Muntah Cairan Kuning

WAKTU ITU, demikian Haidir, dokter jaga yang menanganinya langsung curiga. Karena Elis memuntahkan cairan berwarna kuning sesaat setelah menenggak kurang dari segelas air putih.

Dokter kemudian berinisiatif membawanya ke ruangan khusus untuk menjalani operasi secepatnya.

Pembedahan kemudian dilakukan tim medis yang curiga akan luka dalam yang merusak organ penting di dalam tubuh sang wanita malang. Beberapa jam kemudian, laki-laki berseragam serba putih mendatanginya, memberikan kabar buruk, bahwa limpa dan sebagian hati Elis dalam kondisi hancur.

Haidir tak mampu membendung kepanikannya hingga harus mendatangkan pihak keluarga lain untuk menandatangani kesepakatan medis dalam penanganan lanjutan.

Dia tak lagi mampu menyeimbangkan kewarasannya. Ucapan ‘Inna lillahi wa inna ilaihi rajiun' bergemuruh dalam ruangan tersebut. Sang suami harus melihat gumpalan daging limpa dan hati sang isteri dikeluarkan ‘mentah-mentah’ dari dalam raga yang lemah.
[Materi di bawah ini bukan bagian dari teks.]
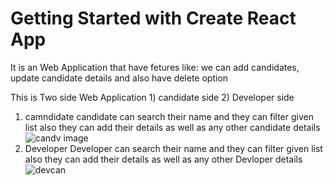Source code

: # Getting Started with Create React App


It is an Web Application that have fetures like: we can add candidates, update candidate details and also have delete option

This is Two side Web Application  1) candidate side 2) Developer side

1) camndidate
candidate can search their name and they can filter given list also they can add their details as well as any other candidate details
![candv image](https://user-images.githubusercontent.com/129502803/229789804-4fe7178c-4826-4e63-bd07-d93635d75d90.png)
2) Developer
Developer can search their name and they can filter given list also they can add their details as well as any other Devloper details
![devcan](https://user-images.githubusercontent.com/129502803/229792473-59f5202c-25ac-4bac-bb21-65d23c09f61a.png)
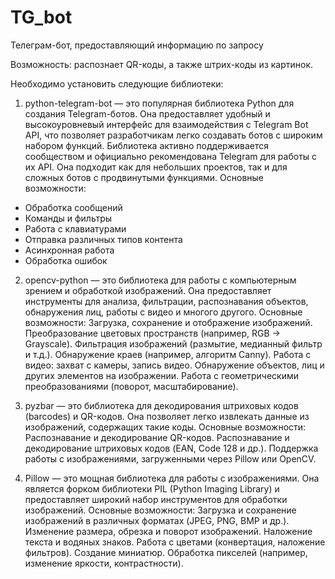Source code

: # TG_bot
Телеграм-бот, предоставляющий информацию по запросу

Возможность: распознает QR-коды, а также штрих-коды из картинок.

Необходимо установить следующие библиотеки:

1. python-telegram-bot
 — это популярная библиотека Python для создания Telegram-ботов. Она предоставляет удобный и высокоуровневый интерфейс для взаимодействия с Telegram Bot API, что позволяет разработчикам легко создавать ботов с широким набором функций.
Библиотека активно поддерживается сообществом и официально рекомендована Telegram для работы с их API. Она подходит как для небольших проектов, так и для сложных ботов с продвинутыми функциями.
Основные возможности:
 - Обработка сообщений
- Команды и фильтры
- Работа с клавиатурами
- Отправка различных типов контента
- Асинхронная работа
- Обработка ошибок

2. opencv-python
 — это библиотека для работы с компьютерным зрением и обработкой изображений. Она предоставляет инструменты для анализа, фильтрации, распознавания объектов, обнаружения лиц, работы с видео и многого другого.
Основные возможности:
Загрузка, сохранение и отображение изображений.
Преобразование цветовых пространств (например, RGB → Grayscale).
Фильтрация изображений (размытие, медианный фильтр и т.д.).
Обнаружение краев (например, алгоритм Canny).
Работа с видео: захват с камеры, запись видео.
Обнаружение объектов, лиц и других элементов на изображении.
Работа с геометрическими преобразованиями (поворот, масштабирование).

3. pyzbar
 — это библиотека для декодирования штриховых кодов (barcodes) и QR-кодов. Она позволяет легко извлекать данные из изображений, содержащих такие коды.
Основные возможности:
Распознавание и декодирование QR-кодов.
Распознавание и декодирование штриховых кодов (EAN, Code 128 и др.).
Поддержка работы с изображениями, загруженными через Pillow или OpenCV.
 
4. Pillow
 — это мощная библиотека для работы с изображениями. Она является форком библиотеки PIL (Python Imaging Library) и предоставляет широкий набор инструментов для обработки изображений.
Основные возможности:
Загрузка и сохранение изображений в различных форматах (JPEG, PNG, BMP и др.).
Изменение размера, обрезка и поворот изображений.
Наложение текста и водяных знаков.
Работа с цветами (конвертация, наложение фильтров).
Создание миниатюр.
Обработка пикселей (например, изменение яркости, контрастности).

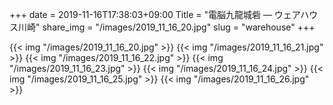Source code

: +++
date  = 2019-11-16T17:38:03+09:00
Title = "電脳九龍城砦 ― ウェアハウス川崎"
share_img = "/images/2019_11_16_20.jpg"
slug = "warehouse"
+++

{{< img "/images/2019_11_16_20.jpg" >}}
{{< img "/images/2019_11_16_21.jpg" >}}
{{< img "/images/2019_11_16_22.jpg" >}}
{{< img "/images/2019_11_16_23.jpg" >}}
{{< img "/images/2019_11_16_24.jpg" >}}
{{< img "/images/2019_11_16_25.jpg" >}}
{{< img "/images/2019_11_16_26.jpg" >}}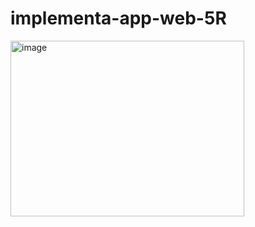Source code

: # implementa-app-web-5R
<img width="374" height="281" alt="image" src="https://github.com/user-attachments/assets/312bfaca-3d61-4102-95c2-1de323872fdd" />
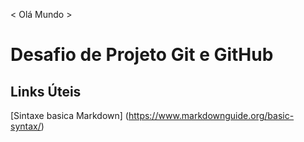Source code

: < Olá Mundo >
# Desafio de Projeto Git e GitHub

## Links Úteis 
[Sintaxe basica Markdown] (https://www.markdownguide.org/basic-syntax/)
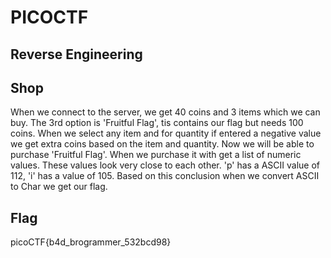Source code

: # PICOCTF

## Reverse Engineering

## Shop
  When we connect to the server, we get 40 coins and 3 items which we can buy. The 3rd option is 'Fruitful Flag', tis contains our flag but needs 100 coins. When we select any item and for quantity if entered a negative value we get extra coins based on the item and quantity. Now we will be able to purchase 'Fruitful Flag'. When we purchase it with get a list of numeric values. These values look very close to each other. 'p' has a ASCII value of 112, 'i' has a value of 105. Based on this conclusion when we convert ASCII to Char we get our flag. 
  
## Flag
  picoCTF{b4d_brogrammer_532bcd98}
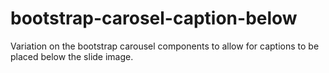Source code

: bootstrap-carosel-caption-below
===============================

Variation on the bootstrap carousel components to allow for captions to be placed below the slide image.
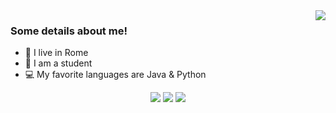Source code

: <img align="right" src="https://github-readme-stats.vercel.app/api?username=Alessio-Git&show_icons=true">

### Some details about me!

- :house_with_garden: I live in Rome
- :school: I am a student
- :computer: My favorite languages are Java & Python

<p align="center">

  <a href="https://www.html.it/" style="text-decoration: none;">
  <img src="https://img.shields.io/badge/HTML-d94c0f?style=for-the-badge&logo=html5&logoColor=orange" /> 
  </a>
  
  <a href="https://www.java.com/" style="text-decoration: none;">
  <img src="https://img.shields.io/badge/Java-ED8B00?style=for-the-badge&logo=java&logoColor=white" />
  </a>
  
  <a href="https://www.python.it/" style="text-decoration: none;">
  <img src="https://img.shields.io/badge/Python-14354C?style=for-the-badge&logo=python&logoColor=white" />
  </a>
  
</p>



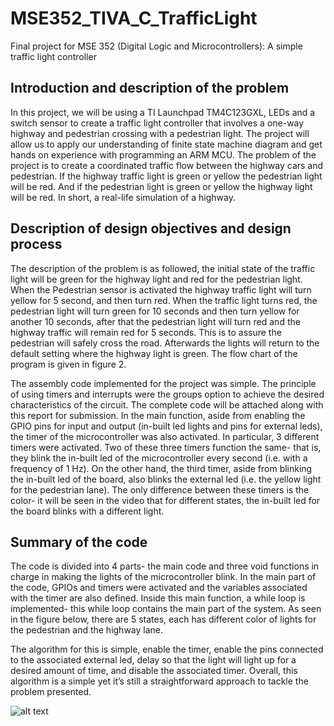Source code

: # MSE352_TIVA_C_TrafficLight
Final project for MSE 352 (Digital Logic and Microcontrollers): A simple traffic light controller



## Introduction and description of the problem
In this project, we will be using a TI Launchpad TM4C123GXL, LEDs and a switch sensor to create a traffic light controller that involves a one-way highway and pedestrian crossing with a pedestrian light. The project will allow us to apply our understanding of finite state machine diagram and get hands on experience with programming an ARM MCU. The problem of the project is to create a coordinated traffic flow between the highway cars and pedestrian. If the highway traffic light is green or yellow the pedestrian light will be red. And if the pedestrian light is green or yellow the highway light will be red. In short, a real-life simulation of a highway. 


## Description of design objectives and design process
The description of the problem is as followed, the initial state of the traffic light will be green for the highway light and red for the pedestrian light. When the Pedestrian sensor is activated the highway traffic light will turn yellow for 5 second, and then turn red. When the traffic light turns red, the pedestrian light will turn green for 10 seconds and then turn yellow for another 10 seconds, after that the pedestrian light will turn red and the highway traffic will remain red for 5 seconds. This is to assure the pedestrian will safely cross the road. Afterwards the lights will return to the default setting where the highway light is green. The flow chart of the program is given in figure 2.


The assembly code implemented for the project was simple. The principle of using timers and interrupts were the groups option to achieve the desired characteristics of the circuit. The complete code will be attached along with this report for submission. In the main function, aside from enabling the GPIO pins for input and output (in-built led lights and pins for external leds), the timer of the microcontroller was also activated. In particular, 3 different timers were activated. Two of these three timers function the same- that is, they blink the in-built led of the microcontroller every second (i.e. with a frequency of 1 Hz). On the other hand, the third timer, aside from blinking the in-built led of the board, also blinks the external led (i.e. the yellow light for the pedestrian lane). The only difference between these timers is the color- it will be seen in the video that for different states, the in-built led for the board blinks with a different light. 

## Summary of the code
The code is divided into 4 parts- the main code and three void functions in charge in making the lights of the microcontroller blink. In the main part of the code, GPIOs and timers were activated and the variables associated with the timer are also defined. Inside this main function, a while loop is implemented- this while loop contains the main part of the system. As seen in the figure below, there are 5 states, each has different color of lights for the pedestrian and the highway lane. 

The algorithm for this is simple, enable the timer, enable the pins connected to the associated external led, delay so that the light will light up for a desired amount of time, and disable the associated timer. Overall, this algorithm is a simple yet it’s still a straightforward approach to tackle the problem presented.


![alt text](https://github.com/bricc/MSE352_TIVA_C_TrafficLight/edit/master/StateDiagram_.jpg?raw=true)
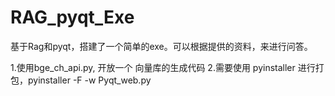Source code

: # RAG_pyqt_Exe

基于Rag和pyqt，搭建了一个简单的exe。可以根据提供的资料，来进行问答。


1.使用bge_ch_api.py, 开放一个 向量库的生成代码
2.需要使用 pyinstaller 进行打包，pyinstaller -F -w Pyqt_web.py
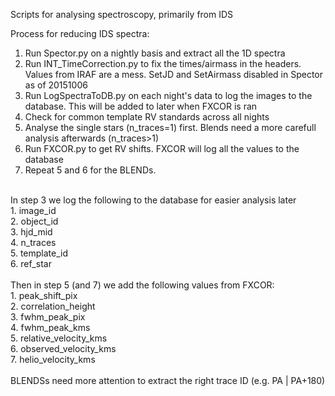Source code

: Scripts for analysing spectroscopy, primarily from IDS

Process for reducing IDS spectra: <br/>
1. Run Spector.py on a nightly basis and extract all the 1D spectra <br/>
2. Run INT_TimeCorrection.py to fix the times/airmass in the headers. Values from IRAF are a mess. SetJD and SetAirmass disabled in Spector as of 20151006 <br/>
3. Run LogSpectraToDB.py on each night's data to log the images to the database. This will be added to later when FXCOR is ran <br/>
4. Check for common template RV standards across all nights <br/>
5. Analyse the single stars (n_traces=1) first. Blends need a more carefull analysis afterwards (n_traces>1) <br/>
6. Run FXCOR.py to get RV shifts. FXCOR will log all the values to the database <br/>
7. Repeat 5 and 6 for the BLENDs.  <br/>
<br/>
In step 3 we log the following to the database for easier analysis later <br/>
	1. image_id <br/>
	2. object_id <br/>
	3. hjd_mid <br/>
	4. n_traces <br/>
	5. template_id <br/>
	6. ref_star <br/>
<br/>
Then in step 5 (and 7) we add the following values from FXCOR: <br/>
	1. peak_shift_pix <br/>
	2. correlation_height <br/>   
	3. fwhm_peak_pix <br/>
	4. fwhm_peak_kms  <br/>       
	5. relative_velocity_kms  <br/>
	6. observed_velocity_kms  <br/>
	7. helio_velocity_kms  <br/>  
<br/>
BLENDSs need more attention to extract the right trace ID (e.g. PA | PA+180) <br/>
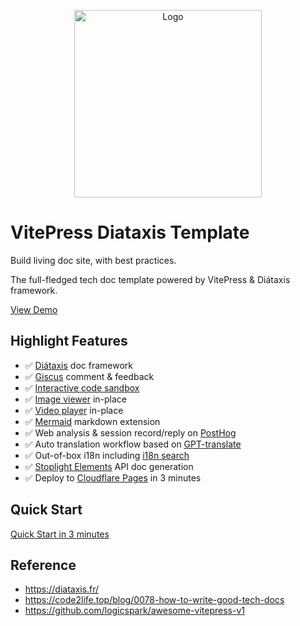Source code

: <p align="center"><a href="javascript:void(0);" target="_blank" rel="noreferrer"><img width="300" src="./docs//public/logo.svg" alt="Logo"></a></p>

# VitePress Diataxis Template

Build living doc site, with best practices.

The full-fledged tech doc template powered by VitePress & Diátaxis framework.

[View Demo](https://docs.code2life.top)

## Highlight Features

- ✅ [Diátaxis](https://diataxis.fr/) doc framework
- ✅ [Giscus](https://giscus.app/) comment & feedback
- ✅ [Interactive code sandbox](https://docs.code2life.top/guide/playground)
- ✅ [Image viewer](https://docs.code2life.top/guide/plugin-examples#image-viewer) in-place
- ✅ [Video player](https://docs.code2life.top/guide/plugin-examples#video-js) in-place
- ✅ [Mermaid](https://mermaid.live/) markdown extension
- ✅ Web analysis & session record/reply on [PostHog](https://posthog.com/)
- ✅ Auto translation workflow based on [GPT-translate](https://github.com/3ru/gpt-translate)
- ✅ Out-of-box i18n including [i18n search](https://github.com/lucaong/minisearch/issues/201)
- ✅ [Stoplight Elements](https://stoplight-site.webflow.io/open-source/elements) API doc generation
- ✅ Deploy to [Cloudflare Pages](https://docs.code2life.top/guide/deployment) in 3 minutes

## Quick Start

[Quick Start in 3 minutes](https://docs.code2life.top/guide/get-started)

## Reference

- https://diataxis.fr/
- https://code2life.top/blog/0078-how-to-write-good-tech-docs
- https://github.com/logicspark/awesome-vitepress-v1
Dia terpulas di atas ranjang penuh darah. “Tidak ada yang bisa dilakukan lagi kecuali pasrah,” Haidir terus meratapi pilihan kematian yang tak diharapkan. Hanya sepercik keyakinan akan kesembuhan sang isteri.

Dokter yang menangani operasi Elis nyaris menyerah, bahkan tidak bisa memberikan angka persentase keselamatannya mengingat kondisi yang kian parah.

Cairan merah kental menyelimuti ranjang operasi sang isteri. Satu persatu pihak keluarga berdatangan. Menunggu detik-detik kepastian akan satu pilihan pahit antara kematian dan kehidupan yang tak lagi normal.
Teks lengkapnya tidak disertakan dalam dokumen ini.